The most important decision an investor can make, so the theory goes, is to define an appropriate asset allocation strategy before they actually plonk down the money.
So much in shares, a chunk in bonds, keep some cash, maybe a slab of gold etc...
Sit down with an asset consultant sometime and they'll tell you that. Not that most asset consultants will sit down for a friendly chat with your run-of-the-mill investor.
As one asset consultant confided to me once: "These people come to us with $5 million and they want us to design their portfolios... it's just not worth our while."
Rats and mice.
Nevertheless, the intellectual work performed by the asset consultants - housed in global entities such as Mercer and Russell or local firms like Eriksens and Melville Jessup Weaver - filters down into the portfolios held by us rats and mice via KiwiSaver and other superannuation funds.
Also, many financial advisory firms - more so now the industry is becoming tightly regulated - simply sell portfolios to retail investors designed by the higher beings up in the asset allocation division.
For example, the Axa (now AMP) owned advice group Spicers, sells funds to its clients built by the Axa Global Investors (now called something else beginning with AMP) team.
Anyway, as I was saying, the theory states that the asset allocation decision matters a lot, choosing the actual things you invest in, not so much. And sometimes - hey, just to be helpful - those asset consultants might have an implementation solution for you they had prepared earlier.
There's plenty of asset allocation studies, like the one referred to here, that appear to prove the general point: "A study by Ibbotson Associates concluded that asset allocation decisions determine about 100 percent of investment performance for those who follow a low-cost, long-term investing strategy."
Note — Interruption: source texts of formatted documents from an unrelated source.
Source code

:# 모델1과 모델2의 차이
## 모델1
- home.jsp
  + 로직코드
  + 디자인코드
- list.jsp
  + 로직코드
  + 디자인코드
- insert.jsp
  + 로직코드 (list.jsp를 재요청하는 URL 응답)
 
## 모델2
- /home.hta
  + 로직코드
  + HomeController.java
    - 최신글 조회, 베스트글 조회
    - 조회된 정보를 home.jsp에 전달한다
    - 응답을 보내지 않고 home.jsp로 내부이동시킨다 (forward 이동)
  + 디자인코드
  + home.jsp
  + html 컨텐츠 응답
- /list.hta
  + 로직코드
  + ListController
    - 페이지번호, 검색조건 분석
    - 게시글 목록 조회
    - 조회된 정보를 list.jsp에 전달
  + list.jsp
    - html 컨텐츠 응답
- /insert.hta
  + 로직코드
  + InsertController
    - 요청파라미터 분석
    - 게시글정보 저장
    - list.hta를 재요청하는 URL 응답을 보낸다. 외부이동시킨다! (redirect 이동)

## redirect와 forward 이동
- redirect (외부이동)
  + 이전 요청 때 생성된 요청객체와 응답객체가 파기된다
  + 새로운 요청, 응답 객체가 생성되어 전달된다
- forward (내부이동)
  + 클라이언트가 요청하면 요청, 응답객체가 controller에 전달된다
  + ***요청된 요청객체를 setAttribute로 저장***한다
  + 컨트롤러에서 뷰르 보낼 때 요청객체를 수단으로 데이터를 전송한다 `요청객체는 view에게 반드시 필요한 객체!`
That last bit about low-cost, long-term investing strategy is an interesting caveat, though.
Does asset allocation only work if you do it on the cheap?
It seems that the Auckland City Council came around to that point of view.
As these July minutes reveal, the now super Auckland Council has shifted all its active share investments into exchange-traded funds (ETF).
Previously, under the now-defunct Auckland Regional Holdings entity, the Council had about $300 million invested via its Diversified Financial Assets portfolio (DFA).
In an unfortunate piece of timing, the DFA shifted half of its money into global equities (through a number of expensive offshore managers) just prior to the GFC. While council documents indicate the DFA recovered somewhat since 2008, the fund lost about $25 million in the September 08 quarter alone.
Clearly, the new super Council couldn't stomach that volatility again.
"... all of the equity asset class is now fully invested in the iShares ETF Fund," the July minutes note.
Unclearly, there's no such thing as the iShares ETF Fund - instead there are numerous iShares ETFs that invest "across a variety of asset classes".
Get a consultant on to that, immediately.